● Exercise brief:
From the entries below, return every line that includes the word "archivo".

● Information shown:
━━━━━━

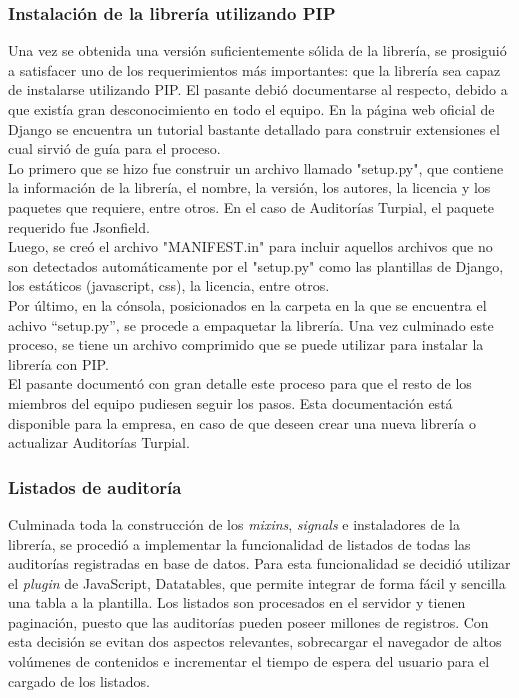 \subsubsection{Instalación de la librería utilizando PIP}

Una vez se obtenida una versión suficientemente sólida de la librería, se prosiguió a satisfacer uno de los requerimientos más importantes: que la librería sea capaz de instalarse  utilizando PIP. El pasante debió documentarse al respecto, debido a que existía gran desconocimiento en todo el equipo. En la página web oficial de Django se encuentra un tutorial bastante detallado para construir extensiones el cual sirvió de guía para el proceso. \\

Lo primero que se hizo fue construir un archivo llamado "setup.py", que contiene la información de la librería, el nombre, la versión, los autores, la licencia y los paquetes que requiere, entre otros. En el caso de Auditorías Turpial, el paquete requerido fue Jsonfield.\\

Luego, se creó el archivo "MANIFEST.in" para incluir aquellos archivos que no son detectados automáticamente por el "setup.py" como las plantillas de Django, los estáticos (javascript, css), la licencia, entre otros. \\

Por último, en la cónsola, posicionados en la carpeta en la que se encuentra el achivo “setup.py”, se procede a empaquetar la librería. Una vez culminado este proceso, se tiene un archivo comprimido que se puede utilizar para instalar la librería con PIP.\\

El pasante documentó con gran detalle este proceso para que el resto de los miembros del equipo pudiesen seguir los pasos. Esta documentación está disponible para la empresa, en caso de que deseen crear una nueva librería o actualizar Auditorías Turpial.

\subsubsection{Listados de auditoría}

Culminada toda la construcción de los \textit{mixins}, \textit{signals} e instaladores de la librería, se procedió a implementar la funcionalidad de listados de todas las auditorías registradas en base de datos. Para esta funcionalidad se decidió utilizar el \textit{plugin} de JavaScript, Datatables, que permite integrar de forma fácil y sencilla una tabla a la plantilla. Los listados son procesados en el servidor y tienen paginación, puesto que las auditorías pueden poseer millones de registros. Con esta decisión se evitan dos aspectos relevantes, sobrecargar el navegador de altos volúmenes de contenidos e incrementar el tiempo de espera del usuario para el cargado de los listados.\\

━━━━━━

● Solution for this task:
Lo primero que se hizo fue construir un archivo llamado "setup.py", que contiene la información de la librería, el nombre, la versión, los autores, la licencia y los paquetes que requiere, entre otros. En el caso de Auditorías Turpial, el paquete requerido fue Jsonfield.\\
Luego, se creó el archivo "MANIFEST.in" para incluir aquellos archivos que no son detectados automáticamente por el "setup.py" como las plantillas de Django, los estáticos (javascript, css), la licencia, entre otros. \\
Por último, en la cónsola, posicionados en la carpeta en la que se encuentra el achivo “setup.py”, se procede a empaquetar la librería. Una vez culminado este proceso, se tiene un archivo comprimido que se puede utilizar para instalar la librería con PIP.\\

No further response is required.